GBP/USD prints fresh 2013 highs in the overnight Asian session. For those of you that had market orders in place to implement forward contracts over the weekend you have secured at the best rates of the year. There may be some further upside in December so if you know of your exposure for the beginning of 2014 it may be wise to secure at these elevated levels on GBP/USD. Sterling seems to be the currency of choice at present for investors. This morning we had Markit Manufacturing PMI out of the UK that came in better than expected with a reading of 58.4 compared with a consensus of 56. Is the UK firmly out the woods now in terms of recovery? I would urge some caution. It may be the case of the best looking in an ugly parade. UK PLC compared with the Eurozone and the US. Not too much competition there at present I’d suggest. The figures are improving and I believe the new Bank of England Governor, Mark Carney, is and will continue to do a good job. However, I think it somewhat premature to be discussing the UK being firmly on the right track and an expected upwards trajectory from now on. We will encounter various challenges and with Sterling being renowned to capitulate under any kind of bad news it is best to be risk adverse and lock in your currency. You don’t have to look back too far to remember when we were at 1.48 on GBP/USD. In fact, it was July. Only 5 months ago. It demonstrates how quickly things can change.Do you think GBP/USD will keep climbing higher? If so, I would implement a market order on a GTC (Good till cancelled) basis so that if/when that level is reached your order is executed automatically for you. If you want to protect your downside you can implement a Stop loss. This sets a ‘worse case’ level for you. You can utilise a mixture of the two in the form of an ‘OCO’ (One cancels other). This contract allows you to benefit from the upside as well as protecting yourself from the risk of the rate dropping.

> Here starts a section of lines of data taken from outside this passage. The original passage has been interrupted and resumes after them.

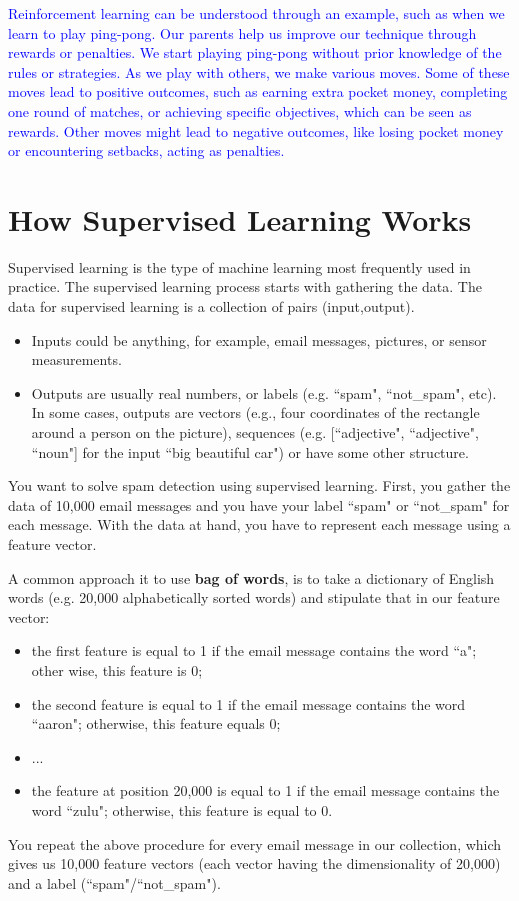 \textcolor{blue}{Reinforcement learning can be understood through an example, such as when we learn to play ping-pong. Our parents help us improve our technique through rewards or penalties. We start playing ping-pong without prior knowledge of the rules or strategies. As we play with others, we make various moves. Some of these moves lead to positive outcomes, such as earning extra pocket money, completing one round of matches, or achieving specific objectives, which can be seen as rewards. Other moves might lead to negative outcomes, like losing pocket money or encountering setbacks, acting as penalties.
}


\section{How Supervised Learning Works}
Supervised learning is the type of machine learning most frequently used in practice. The supervised learning process starts with gathering the data. The data for supervised learning is a collection of pairs (input,output).
\begin{itemize}
	\item Inputs could be anything, for example, email messages, pictures, or sensor measurements.
	\item Outputs are usually real numbers, or labels (e.g. ``spam", ``not\_spam", etc). In some cases, outputs are vectors (e.g., four coordinates of the rectangle around a person on the picture), sequences (e.g. [``adjective", ``adjective", ``noun"] for the input ``big beautiful car") or have some other structure.
\end{itemize}
You want to solve spam detection using supervised learning. First, you gather the data of 10,000 email messages and you have your label ``spam" or ``not\_spam" for each message. With the data at hand, you have to represent each message using a feature vector.

A common approach it to use \textbf{bag of words}, is to take a dictionary of English words (e.g. 20,000 alphabetically sorted words) and stipulate that in our feature vector:
\begin{itemize}
	\item the first feature is equal to 1 if the email message contains the word ``a"; other wise, this feature is 0;
	\item the second feature is equal to 1 if the email message contains the word ``aaron"; otherwise, this feature equals 0;
	\item ...
	\item the feature at position 20,000 is equal to 1 if the email message contains the word ``zulu"; otherwise, this feature is equal to 0.
\end{itemize}
You repeat the above procedure for every email message in our collection, which gives us 10,000 feature vectors (each vector having the dimensionality of 20,000) and a label (``spam"/``not\_spam").

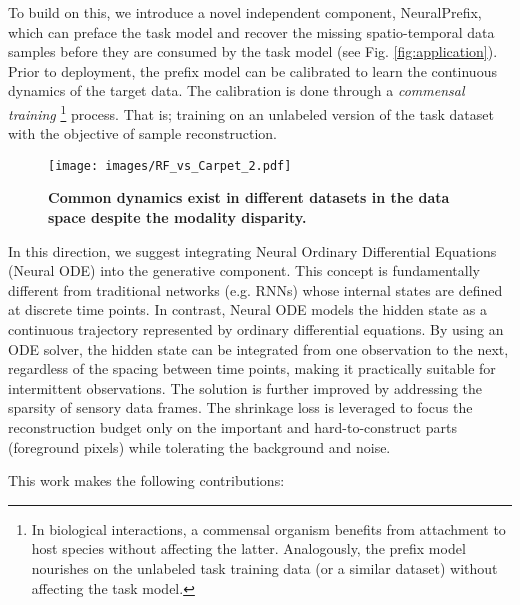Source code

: \documentclass[10pt, conference, compsocconf]{IEEEtran}
\def\update#1{#1}
\begin{document}
To build on this, we introduce a novel independent component, NeuralPrefix, which can preface the task model and recover the missing \update{spatio-temporal} data samples before they are consumed by the task model (see Fig. \ref{fig:application}).  Prior to deployment, the prefix model can be calibrated to learn the continuous dynamics of the target data. The calibration is done through a \textit{commensal training} \footnote{In biological interactions, a commensal organism benefits from attachment to host species without affecting the latter. Analogously, the prefix model nourishes on the unlabeled task training data (or a similar dataset) without affecting the task model. }
process. That is; training on an unlabeled version of the task dataset with the objective of sample reconstruction.

\begin{figure}[t!]
    \centering
    \texttt{[image: images/RF\_vs\_Carpet\_2.pdf]}
    \caption{\textbf{Common dynamics exist in different datasets in the data space despite the modality disparity.}}
    \label{fig:common_dynamics}
\end{figure}

In this direction, we suggest integrating Neural Ordinary Differential Equations (Neural ODE) \cite{chen2018neural} into the generative component. This concept is fundamentally different from traditional networks (e.g. RNNs) whose internal states are defined at discrete time points. In contrast, Neural ODE models the hidden state as a continuous trajectory represented by ordinary differential equations. 
By using an ODE solver, the hidden state can be integrated from one observation to the next, regardless of the spacing between time points, making it practically suitable for intermittent observations. The solution is further improved by addressing the sparsity of sensory data frames. The shrinkage loss \cite{lu2020deep} is leveraged to focus the reconstruction budget only on the important and hard-to-construct parts (foreground pixels) while tolerating the background and noise.




This work makes the following contributions:
\end{document}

Please contact me to discuss the above in more detail.
Well, well, well. GBP/EUR has moved through the 1.20 level. Finally! It has flirted all summer long with 1.20, danced a few slow dances but never did take 1.20 out on a proper date. It seems Christmas has come early for GBP/EUR. For those of you that had orders in at 1.20 you’ve achieved a very competitive rate of exchange. I now expect GBP/EUR to push on and upwards for the remainder of the year. I think it’s a case of Sterling strength however we’ll see some further EUR weakness towards the end of 2013. I expect further action to be taken to stimulate the ailing Eurozone economies early next year however there doesn’t seem to be any real will to do so before then. If you’re a EUR buyer I would look to stagger your levels upwards on a market order basis and look for spikes on an intraday basis on the back of data releases coupled with placing orders on the overnight market. Dependent on volatility in the Asian session you can secure your currency overnight at a rate that can be far higher than it will get to during the day UK time. Simply means you’ve achieved the best rate on a 24 hour basis.

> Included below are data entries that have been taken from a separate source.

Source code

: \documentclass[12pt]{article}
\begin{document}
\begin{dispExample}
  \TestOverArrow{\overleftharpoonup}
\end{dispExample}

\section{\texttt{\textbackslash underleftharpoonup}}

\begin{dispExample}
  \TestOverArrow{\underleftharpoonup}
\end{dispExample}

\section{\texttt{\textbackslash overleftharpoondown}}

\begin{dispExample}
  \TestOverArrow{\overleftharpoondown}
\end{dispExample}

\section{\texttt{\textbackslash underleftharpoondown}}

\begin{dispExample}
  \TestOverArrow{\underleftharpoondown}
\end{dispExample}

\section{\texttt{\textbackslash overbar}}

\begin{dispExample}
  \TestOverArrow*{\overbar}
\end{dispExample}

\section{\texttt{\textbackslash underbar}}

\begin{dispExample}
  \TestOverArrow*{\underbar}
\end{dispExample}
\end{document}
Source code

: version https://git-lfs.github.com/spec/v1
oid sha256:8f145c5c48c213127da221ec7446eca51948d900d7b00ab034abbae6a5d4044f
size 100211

Do you sell USD and EUR and convert back to GBP? I would love to be the bearer of good news however I don’t think rates will improve any time soon. My suggestion would be if you have to convert over the next few weeks look to work orders during the day/week with us. We will look for any dips in the market for you and try and execute your transactions for you at the best possible time.
The week has got off to quite a volatile start. I expect to continue in a similar vein. We have Bernanke speaking this afternoon at 13.30 (UK time) with some housing and construction data out of the UK tomorrow morning. On Wednesday attention turns to the Eurozone with the release of GDP data (QoQ) (Q3). Thursday we have UK data in the form of Bank of England Interest rate decision/Bank of England Asset Purchase facility announcement and then the interest rate decision from the Eurozone followed by the Monetary Policy statement and Press conference. This is followed by Annualized GDP (Q3) released from our friends across the pond. If you are deciding on whether to implement market orders this week my suggestion would be to put these in place prior to Thursday morning. The week of data releases is rounded off by Non-Farm payrolls and Unemployment data out of the US. The ‘NFP’ figure is the figure most traders await with most anticipation and therefore tends to be the most volatile. It has been rather subdued the past few months however I expect the figure out this week to move USD quite substantially against a multitude of different currencies.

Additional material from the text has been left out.